WORK TASK – Make an exact copy of the records below, excluding images.

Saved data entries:
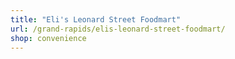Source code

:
 ```yaml
---
title: "Eli's Leonard Street Foodmart"
url: /grand-rapids/elis-leonard-street-foodmart/
shop: convenience
---
```

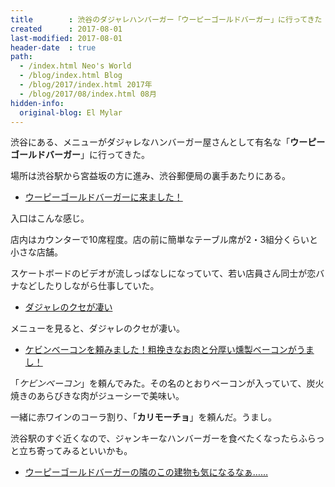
 ```yaml
---
title        : 渋谷のダジャレハンバーガー「ウーピーゴールドバーガー」に行ってきた
created      : 2017-08-01
last-modified: 2017-08-01
header-date  : true
path:
  - /index.html Neo's World
  - /blog/index.html Blog
  - /blog/2017/index.html 2017年
  - /blog/2017/08/index.html 08月
hidden-info:
  original-blog: El Mylar
---
```


渋谷にある、メニューがダジャレなハンバーガー屋さんとして有名な「**ウーピーゴールドバーガー**」に行ってきた。

場所は渋谷駅から宮益坂の方に進み、渋谷郵便局の裏手あたりにある。

- [ウーピーゴールドバーガーに来ました！](https://www.instagram.com/p/BWUUT89g9FC/)

入口はこんな感じ。

店内はカウンターで10席程度。店の前に簡単なテーブル席が2・3組分くらいと小さな店舗。

スケートボードのビデオが流しっぱなしになっていて、若い店員さん同士が恋バナなどしたりしながら仕事していた。

- [ダジャレのクセが凄い](https://www.instagram.com/p/BWUUcLoACiG/)

メニューを見ると、ダジャレのクセが凄い。

- [ケビンベーコンを頼みました！粗挽きなお肉と分厚い燻製ベーコンがうまし！](https://www.instagram.com/p/BWUUmU5A-Ps/)

「_ケビンベーコン_」を頼んでみた。その名のとおりベーコンが入っていて、炭火焼きのあらびきな肉がジューシーで美味い。

一緒に赤ワインのコーラ割り、「**カリモーチョ**」を頼んだ。うまし。

渋谷駅のすぐ近くなので、ジャンキーなハンバーガーを食べたくなったらふらっと立ち寄ってみるといいかも。

- [ウーピーゴールドバーガーの隣のこの建物も気になるなぁ……](https://www.instagram.com/p/BWUUxoNgH2H/)
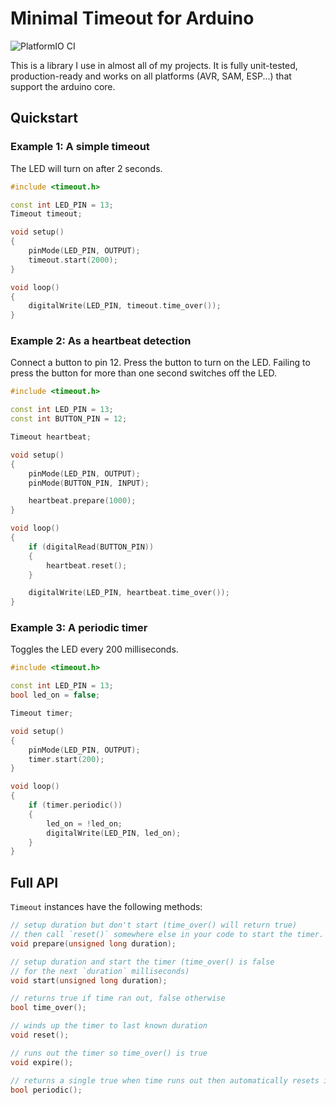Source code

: # Minimal Timeout for Arduino

![PlatformIO CI](https://github.com/tfeldmann/Arduino-Timeout/workflows/PlatformIO%20CI/badge.svg)

This is a library I use in almost all of my projects. It is fully unit-tested, production-ready and works on all platforms (AVR, SAM, ESP...) that support the arduino core.


## Quickstart

### Example 1: A simple timeout

The LED will turn on after 2 seconds.

```cpp
#include <timeout.h>

const int LED_PIN = 13;
Timeout timeout;

void setup()
{
    pinMode(LED_PIN, OUTPUT);
    timeout.start(2000);
}

void loop()
{
    digitalWrite(LED_PIN, timeout.time_over());
}
```


### Example 2: As a heartbeat detection

Connect a button to pin 12.
Press the button to turn on the LED.
Failing to press the button for more than one second switches off the LED.

```cpp
#include <timeout.h>

const int LED_PIN = 13;
const int BUTTON_PIN = 12;

Timeout heartbeat;

void setup()
{
    pinMode(LED_PIN, OUTPUT);
    pinMode(BUTTON_PIN, INPUT);

    heartbeat.prepare(1000);
}

void loop()
{
    if (digitalRead(BUTTON_PIN))
    {
        heartbeat.reset();
    }

    digitalWrite(LED_PIN, heartbeat.time_over());
}
```


### Example 3: A periodic timer

Toggles the LED every 200 milliseconds.

```cpp
#include <timeout.h>

const int LED_PIN = 13;
bool led_on = false;

Timeout timer;

void setup()
{
    pinMode(LED_PIN, OUTPUT);
    timer.start(200);
}

void loop()
{
    if (timer.periodic())
    {
        led_on = !led_on;
        digitalWrite(LED_PIN, led_on);
    }
}
```


## Full API

`Timeout` instances have the following methods:
```cpp
// setup duration but don't start (time_over() will return true)
// then call `reset()` somewhere else in your code to start the timer.
void prepare(unsigned long duration);

// setup duration and start the timer (time_over() is false
// for the next `duration` milliseconds)
void start(unsigned long duration);

// returns true if time ran out, false otherwise
bool time_over();

// winds up the timer to last known duration
void reset();

// runs out the timer so time_over() is true
void expire();

// returns a single true when time runs out then automatically resets itself
bool periodic();
```

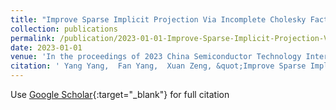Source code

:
```yaml
---
title: "Improve Sparse Implicit Projection Via Incomplete Cholesky Factorization"
collection: publications
permalink: /publication/2023-01-01-Improve-Sparse-Implicit-Projection-Via-Incomplete-Cholesky-Factorization
date: 2023-01-01
venue: 'In the proceedings of 2023 China Semiconductor Technology International Conference (CSTIC)'
citation: ' Yang Yang,  Fan Yang,  Xuan Zeng, &quot;Improve Sparse Implicit Projection Via Incomplete Cholesky Factorization.&quot; In the proceedings of 2023 China Semiconductor Technology International Conference (CSTIC), 2023.'
---
```

Use [Google Scholar](https://scholar.google.com/scholar?q=Improve+Sparse+Implicit+Projection+Via+Incomplete+Cholesky+Factorization){:target="_blank"} for full citation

WORKED SOLUTION –
Source code

:
 ```yaml
---
title: "Eli's Leonard Street Foodmart"
url: /grand-rapids/elis-leonard-street-foodmart/
shop: convenience
---
```

 ```yaml
---
title        : 渋谷のダジャレハンバーガー「ウーピーゴールドバーガー」に行ってきた
created      : 2017-08-01
last-modified: 2017-08-01
header-date  : true
path:
  - /index.html Neo's World
  - /blog/index.html Blog
  - /blog/2017/index.html 2017年
  - /blog/2017/08/index.html 08月
hidden-info:
  original-blog: El Mylar
---
```


渋谷にある、メニューがダジャレなハンバーガー屋さんとして有名な「**ウーピーゴールドバーガー**」に行ってきた。

場所は渋谷駅から宮益坂の方に進み、渋谷郵便局の裏手あたりにある。

- [ウーピーゴールドバーガーに来ました！](https://www.instagram.com/p/BWUUT89g9FC/)

入口はこんな感じ。

店内はカウンターで10席程度。店の前に簡単なテーブル席が2・3組分くらいと小さな店舗。

スケートボードのビデオが流しっぱなしになっていて、若い店員さん同士が恋バナなどしたりしながら仕事していた。

- [ダジャレのクセが凄い](https://www.instagram.com/p/BWUUcLoACiG/)

メニューを見ると、ダジャレのクセが凄い。

- [ケビンベーコンを頼みました！粗挽きなお肉と分厚い燻製ベーコンがうまし！](https://www.instagram.com/p/BWUUmU5A-Ps/)

「_ケビンベーコン_」を頼んでみた。その名のとおりベーコンが入っていて、炭火焼きのあらびきな肉がジューシーで美味い。

一緒に赤ワインのコーラ割り、「**カリモーチョ**」を頼んだ。うまし。

渋谷駅のすぐ近くなので、ジャンキーなハンバーガーを食べたくなったらふらっと立ち寄ってみるといいかも。

- [ウーピーゴールドバーガーの隣のこの建物も気になるなぁ……](https://www.instagram.com/p/BWUUxoNgH2H/)
Source code

: # Minimal Timeout for Arduino

![PlatformIO CI](https://github.com/tfeldmann/Arduino-Timeout/workflows/PlatformIO%20CI/badge.svg)

This is a library I use in almost all of my projects. It is fully unit-tested, production-ready and works on all platforms (AVR, SAM, ESP...) that support the arduino core.


## Quickstart

### Example 1: A simple timeout

The LED will turn on after 2 seconds.

```cpp
#include <timeout.h>

const int LED_PIN = 13;
Timeout timeout;

void setup()
{
    pinMode(LED_PIN, OUTPUT);
    timeout.start(2000);
}

void loop()
{
    digitalWrite(LED_PIN, timeout.time_over());
}
```


### Example 2: As a heartbeat detection

Connect a button to pin 12.
Press the button to turn on the LED.
Failing to press the button for more than one second switches off the LED.

```cpp
#include <timeout.h>

const int LED_PIN = 13;
const int BUTTON_PIN = 12;

Timeout heartbeat;

void setup()
{
    pinMode(LED_PIN, OUTPUT);
    pinMode(BUTTON_PIN, INPUT);

    heartbeat.prepare(1000);
}

void loop()
{
    if (digitalRead(BUTTON_PIN))
    {
        heartbeat.reset();
    }

    digitalWrite(LED_PIN, heartbeat.time_over());
}
```


### Example 3: A periodic timer

Toggles the LED every 200 milliseconds.

```cpp
#include <timeout.h>

const int LED_PIN = 13;
bool led_on = false;

Timeout timer;

void setup()
{
    pinMode(LED_PIN, OUTPUT);
    timer.start(200);
}

void loop()
{
    if (timer.periodic())
    {
        led_on = !led_on;
        digitalWrite(LED_PIN, led_on);
    }
}
```


## Full API

`Timeout` instances have the following methods:
```cpp
// setup duration but don't start (time_over() will return true)
// then call `reset()` somewhere else in your code to start the timer.
void prepare(unsigned long duration);

// setup duration and start the timer (time_over() is false
// for the next `duration` milliseconds)
void start(unsigned long duration);

// returns true if time ran out, false otherwise
bool time_over();

// winds up the timer to last known duration
void reset();

// runs out the timer so time_over() is true
void expire();

// returns a single true when time runs out then automatically resets itself
bool periodic();
```

Source code

:
```yaml
---
title: "Improve Sparse Implicit Projection Via Incomplete Cholesky Factorization"
collection: publications
permalink: /publication/2023-01-01-Improve-Sparse-Implicit-Projection-Via-Incomplete-Cholesky-Factorization
date: 2023-01-01
venue: 'In the proceedings of 2023 China Semiconductor Technology International Conference (CSTIC)'
citation: ' Yang Yang,  Fan Yang,  Xuan Zeng, &quot;Improve Sparse Implicit Projection Via Incomplete Cholesky Factorization.&quot; In the proceedings of 2023 China Semiconductor Technology International Conference (CSTIC), 2023.'
---
```

Use [Google Scholar](https://scholar.google.com/scholar?q=Improve+Sparse+Implicit+Projection+Via+Incomplete+Cholesky+Factorization){:target="_blank"} for full citation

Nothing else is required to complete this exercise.